What the exercise asks: Going line by line through the entries below, count those that contain "based". Give the number by itself.

********

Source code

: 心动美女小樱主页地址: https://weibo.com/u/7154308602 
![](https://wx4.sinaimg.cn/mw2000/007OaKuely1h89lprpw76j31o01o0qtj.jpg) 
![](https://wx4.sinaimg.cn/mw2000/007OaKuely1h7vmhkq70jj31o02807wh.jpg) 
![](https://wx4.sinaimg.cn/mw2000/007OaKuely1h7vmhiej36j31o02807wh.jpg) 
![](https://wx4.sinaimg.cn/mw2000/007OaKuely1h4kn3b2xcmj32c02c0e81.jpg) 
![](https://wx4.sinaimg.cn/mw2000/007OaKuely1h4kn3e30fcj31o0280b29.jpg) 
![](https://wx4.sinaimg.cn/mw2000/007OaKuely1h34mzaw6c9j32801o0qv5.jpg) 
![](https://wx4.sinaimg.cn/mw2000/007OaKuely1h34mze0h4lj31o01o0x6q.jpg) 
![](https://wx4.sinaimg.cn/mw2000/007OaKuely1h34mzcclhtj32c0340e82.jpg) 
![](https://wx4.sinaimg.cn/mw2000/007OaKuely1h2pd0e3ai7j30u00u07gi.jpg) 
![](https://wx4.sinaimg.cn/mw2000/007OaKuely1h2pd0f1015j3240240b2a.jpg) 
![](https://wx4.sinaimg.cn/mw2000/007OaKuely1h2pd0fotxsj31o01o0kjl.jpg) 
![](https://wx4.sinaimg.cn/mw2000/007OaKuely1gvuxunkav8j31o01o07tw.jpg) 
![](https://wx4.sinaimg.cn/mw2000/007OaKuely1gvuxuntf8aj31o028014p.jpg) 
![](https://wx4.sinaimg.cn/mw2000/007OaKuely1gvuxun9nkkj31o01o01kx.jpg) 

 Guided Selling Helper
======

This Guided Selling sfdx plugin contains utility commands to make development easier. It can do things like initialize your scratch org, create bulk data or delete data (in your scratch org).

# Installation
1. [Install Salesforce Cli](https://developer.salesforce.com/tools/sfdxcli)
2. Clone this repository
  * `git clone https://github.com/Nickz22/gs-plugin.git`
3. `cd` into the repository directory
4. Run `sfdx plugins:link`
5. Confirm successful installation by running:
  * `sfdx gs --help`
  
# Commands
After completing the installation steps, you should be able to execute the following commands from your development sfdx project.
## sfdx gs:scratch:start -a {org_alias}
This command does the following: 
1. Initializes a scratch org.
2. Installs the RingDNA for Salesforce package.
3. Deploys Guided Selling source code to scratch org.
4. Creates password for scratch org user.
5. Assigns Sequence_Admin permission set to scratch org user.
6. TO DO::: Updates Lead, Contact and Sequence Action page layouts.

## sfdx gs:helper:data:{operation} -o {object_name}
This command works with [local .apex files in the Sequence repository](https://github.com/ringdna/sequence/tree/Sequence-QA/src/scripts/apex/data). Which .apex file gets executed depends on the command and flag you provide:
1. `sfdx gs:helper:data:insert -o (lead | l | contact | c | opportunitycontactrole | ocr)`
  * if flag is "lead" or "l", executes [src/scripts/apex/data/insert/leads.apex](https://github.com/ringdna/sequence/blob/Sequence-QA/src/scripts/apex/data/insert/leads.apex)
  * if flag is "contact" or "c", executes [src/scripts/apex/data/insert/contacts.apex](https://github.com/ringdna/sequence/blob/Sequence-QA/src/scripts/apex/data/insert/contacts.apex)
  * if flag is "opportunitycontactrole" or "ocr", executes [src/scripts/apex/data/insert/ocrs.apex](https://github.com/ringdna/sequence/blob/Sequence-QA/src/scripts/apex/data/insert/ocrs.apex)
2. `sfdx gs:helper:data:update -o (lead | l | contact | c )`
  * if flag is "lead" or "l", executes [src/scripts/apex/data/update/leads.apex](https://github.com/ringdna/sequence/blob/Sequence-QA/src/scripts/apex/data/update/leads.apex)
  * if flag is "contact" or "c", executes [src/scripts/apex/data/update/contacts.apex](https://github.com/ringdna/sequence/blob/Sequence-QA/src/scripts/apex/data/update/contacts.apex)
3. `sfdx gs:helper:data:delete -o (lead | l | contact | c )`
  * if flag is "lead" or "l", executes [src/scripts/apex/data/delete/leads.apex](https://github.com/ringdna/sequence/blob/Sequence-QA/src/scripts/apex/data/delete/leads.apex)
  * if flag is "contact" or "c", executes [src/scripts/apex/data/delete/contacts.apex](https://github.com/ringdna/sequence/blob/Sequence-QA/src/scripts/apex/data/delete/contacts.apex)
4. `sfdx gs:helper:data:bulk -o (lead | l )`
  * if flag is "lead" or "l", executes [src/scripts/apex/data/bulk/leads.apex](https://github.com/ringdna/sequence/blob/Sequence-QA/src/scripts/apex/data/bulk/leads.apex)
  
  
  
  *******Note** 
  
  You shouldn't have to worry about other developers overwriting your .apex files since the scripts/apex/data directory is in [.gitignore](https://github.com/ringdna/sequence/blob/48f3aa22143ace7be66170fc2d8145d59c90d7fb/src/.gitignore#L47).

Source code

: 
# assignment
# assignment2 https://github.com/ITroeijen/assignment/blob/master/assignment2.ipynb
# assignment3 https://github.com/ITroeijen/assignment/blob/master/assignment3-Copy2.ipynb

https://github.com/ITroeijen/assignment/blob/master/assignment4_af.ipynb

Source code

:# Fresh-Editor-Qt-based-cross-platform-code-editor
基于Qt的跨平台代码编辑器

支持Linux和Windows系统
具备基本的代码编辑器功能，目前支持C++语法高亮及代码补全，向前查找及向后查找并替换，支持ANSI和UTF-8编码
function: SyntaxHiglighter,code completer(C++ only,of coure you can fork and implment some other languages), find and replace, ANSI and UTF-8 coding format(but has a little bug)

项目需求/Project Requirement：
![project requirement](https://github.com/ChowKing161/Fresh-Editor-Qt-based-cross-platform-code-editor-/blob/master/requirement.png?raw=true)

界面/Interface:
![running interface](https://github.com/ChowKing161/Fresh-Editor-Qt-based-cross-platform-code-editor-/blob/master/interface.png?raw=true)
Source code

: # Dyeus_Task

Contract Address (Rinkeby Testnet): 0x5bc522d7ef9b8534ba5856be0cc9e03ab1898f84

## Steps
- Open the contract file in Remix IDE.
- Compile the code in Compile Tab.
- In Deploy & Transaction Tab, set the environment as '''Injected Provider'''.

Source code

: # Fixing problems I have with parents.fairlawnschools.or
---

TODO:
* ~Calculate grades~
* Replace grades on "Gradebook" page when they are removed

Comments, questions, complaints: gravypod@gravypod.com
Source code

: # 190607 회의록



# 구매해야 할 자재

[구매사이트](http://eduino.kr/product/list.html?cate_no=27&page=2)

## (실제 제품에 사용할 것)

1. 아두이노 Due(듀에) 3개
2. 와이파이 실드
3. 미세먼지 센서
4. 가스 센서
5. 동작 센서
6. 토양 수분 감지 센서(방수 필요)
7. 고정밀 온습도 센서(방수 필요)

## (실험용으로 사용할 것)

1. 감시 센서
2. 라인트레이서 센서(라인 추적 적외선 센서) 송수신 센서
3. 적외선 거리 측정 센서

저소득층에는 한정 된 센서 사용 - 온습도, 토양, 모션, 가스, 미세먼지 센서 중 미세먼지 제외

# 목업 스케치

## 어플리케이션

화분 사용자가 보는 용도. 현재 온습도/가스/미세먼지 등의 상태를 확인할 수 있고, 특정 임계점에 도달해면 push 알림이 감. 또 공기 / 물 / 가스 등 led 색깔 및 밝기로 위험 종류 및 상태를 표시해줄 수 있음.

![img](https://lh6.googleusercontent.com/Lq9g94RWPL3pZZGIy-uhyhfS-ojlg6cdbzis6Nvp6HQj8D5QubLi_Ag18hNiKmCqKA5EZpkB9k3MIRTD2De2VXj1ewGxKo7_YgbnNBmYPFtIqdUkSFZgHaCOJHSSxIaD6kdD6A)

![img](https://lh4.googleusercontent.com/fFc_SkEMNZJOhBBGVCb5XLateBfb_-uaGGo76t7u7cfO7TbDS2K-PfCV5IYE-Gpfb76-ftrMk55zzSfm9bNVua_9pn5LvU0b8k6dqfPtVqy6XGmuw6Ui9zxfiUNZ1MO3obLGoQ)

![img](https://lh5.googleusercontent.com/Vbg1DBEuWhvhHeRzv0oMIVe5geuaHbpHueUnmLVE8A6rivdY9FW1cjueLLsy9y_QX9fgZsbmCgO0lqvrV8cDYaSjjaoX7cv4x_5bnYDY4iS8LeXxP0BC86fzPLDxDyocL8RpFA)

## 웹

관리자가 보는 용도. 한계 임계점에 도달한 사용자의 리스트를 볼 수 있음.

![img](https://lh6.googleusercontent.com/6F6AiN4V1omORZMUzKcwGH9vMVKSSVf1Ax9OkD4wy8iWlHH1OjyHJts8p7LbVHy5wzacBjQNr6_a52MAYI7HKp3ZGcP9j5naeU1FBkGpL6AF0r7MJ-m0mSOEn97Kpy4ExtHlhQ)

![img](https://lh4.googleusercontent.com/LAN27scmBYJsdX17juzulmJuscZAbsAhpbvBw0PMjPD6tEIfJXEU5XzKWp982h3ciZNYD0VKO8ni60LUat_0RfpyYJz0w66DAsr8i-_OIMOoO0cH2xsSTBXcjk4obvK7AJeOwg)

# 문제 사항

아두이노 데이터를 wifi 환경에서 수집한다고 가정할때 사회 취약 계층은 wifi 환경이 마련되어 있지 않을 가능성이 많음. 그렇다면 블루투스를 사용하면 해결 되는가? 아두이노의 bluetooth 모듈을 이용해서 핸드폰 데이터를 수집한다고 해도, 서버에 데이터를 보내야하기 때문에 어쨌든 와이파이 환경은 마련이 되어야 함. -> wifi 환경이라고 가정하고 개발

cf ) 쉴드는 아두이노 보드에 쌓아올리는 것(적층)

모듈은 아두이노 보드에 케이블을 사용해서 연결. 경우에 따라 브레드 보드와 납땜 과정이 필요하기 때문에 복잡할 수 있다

********

The completed task: 3